■ **Goal of the exercise**
Please return every line of the records below that holds the word "points".
+++ Source data +++
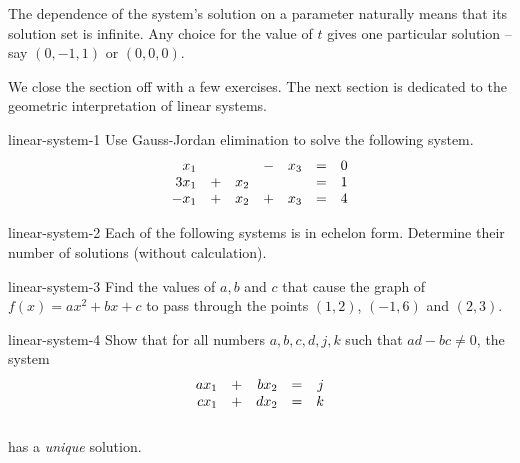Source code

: The dependence of the system's solution on a parameter naturally means that its
solution set is infinite. Any choice for the value of $t$ gives one particular
solution -- say $(0,-1,1)$ or $(0,0,0)$.

We close the section off with a few exercises. The next section is dedicated to
the geometric interpretation of linear systems.

\begin{exercise}{}{linear-system-1}
 Use Gauss-Jordan elimination to solve the following system.
 \[
  \begin{array}{r c r c r c r}
   x_1 & &  & - & x_3 & = & 0\\
   3x_1 & + & x_2 & & & = & 1\\
   -x_1 & + & x_2 & + & x_3 & = & 4
  \end{array}
 \]
\end{exercise}

\begin{exercise}{}{linear-system-2}
 Each of the following systems is in echelon form. Determine their number of
 solutions (without calculation).
 \begin{center}
 \end{center}
\end{exercise}

\begin{exercise}{}{linear-system-3}
 Find the values of $a,b$ and $c$ that cause the graph of $f(x) = ax^2 + bx + c$
 to pass through the points $(1,2)$, $(-1,6)$ and $(2,3)$.
\end{exercise}

\begin{exercise}{}{linear-system-4}
 Show that for all numbers $a,b,c,d,j,k$ such that $ad - bc \neq 0$, the system
 \[
  \begin{array}{r c r c r}
   ax_1 & + & bx_2 & = & j\\
   cx_1 & + & dx_2 & = &k\\
    & & & &
  \end{array}
 \]
 has a \emph{unique} solution.
\end{exercise}
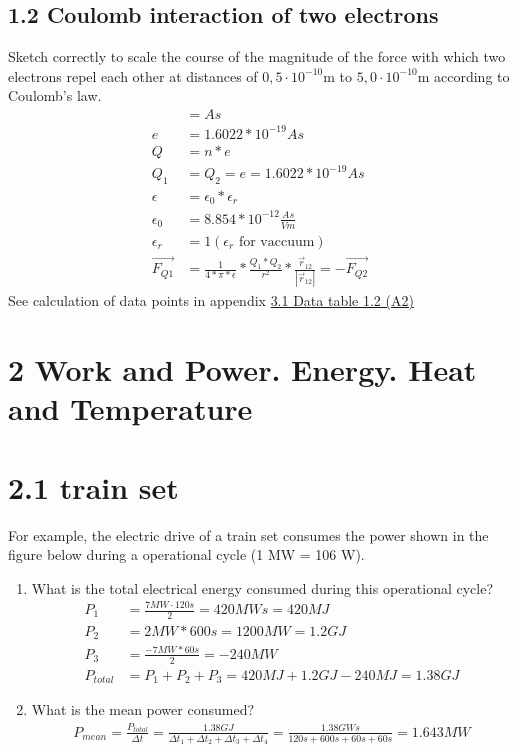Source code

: \documentclass[10pt,ngerman]{scrartcl}
\begin{document}
\subsection{1.2 Coulomb interaction of two electrons}
Sketch correctly to scale the course of the magnitude of the force with which two electrons repel each other at distances of $0,5 \cdot 10^{-10}$m to $5,0 \cdot 10^{-10}$m according to Coulomb's law.
\begin{align*}
	[Q] &= As \\
	e &= 1.6022 * 10^{-19} As \\
	Q &= n * e \\
	Q_{1} &= Q_{2} = e = 1.6022 * 10^{-19} As \\
	\epsilon &= \epsilon_{0} * \epsilon_{r} \\
	\epsilon_{0} &= 8.854 * 10^{-12} \frac{As}{Vm} \\
	\epsilon_{r} &= 1 (\epsilon_{r} \text{ for vaccuum})\\
	\vec{F_{Q1}} &= \frac{1}{4 * \pi * \epsilon } * \frac{Q_{1}*Q_{2}}{r^{2}} * \frac{\vec{r}_{12}}{|\vec{r}_{12}|} = -\vec{F_{Q2}}
\end{align*}
See calculation of data points in appendix \hyperref[sec:data-table-a2]{3.1 Data table 1.2 (A2)}

\begin{landscape}
 
\end{landscape}

\newpage
\section{2 Work and Power. Energy. Heat and Temperature}
\section{2.1 train set}
For example, the electric drive of a train set consumes the power shown in the figure below during a operational cycle (1 MW = 106 W).

\begin{enumerate}
	\item What is the total electrical energy consumed during this operational cycle?
	\begin{align}
		P_{1} &= \frac{7MW\cdot 120s}{2} = 420MWs = 420MJ\\
		P_{2} &= 2 MW * 600s = 1200 MW = 1.2 GJ\\
		P_{3} &= \frac{-7MW * 60s}{2} = -240 MW\\
		P_{total} &= P_{1} + P_{2} + P_{3} = 420MJ + 1.2 GJ - 240 MJ = 1.38 GJ
	\end{align}
	\item What is the mean power consumed?
	\begin{align}
        P_{mean} = \frac{P_{total}}{\Delta t} = \frac{1.38 GJ}{\Delta t_{1} +\Delta t_{2} +\Delta t_{3} +\Delta t_{4}}
		= \frac{1.38GWs}{120s + 600s + 60s + 60s} = 1.643MW
    \end{align}
\end{enumerate}
\end{document}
+++
■ **Solution to this problem**
 to pass through the points $(1,2)$, $(-1,6)$ and $(2,3)$.
See calculation of data points in appendix \hyperref[sec:data-table-a2]{3.1 Data table 1.2 (A2)}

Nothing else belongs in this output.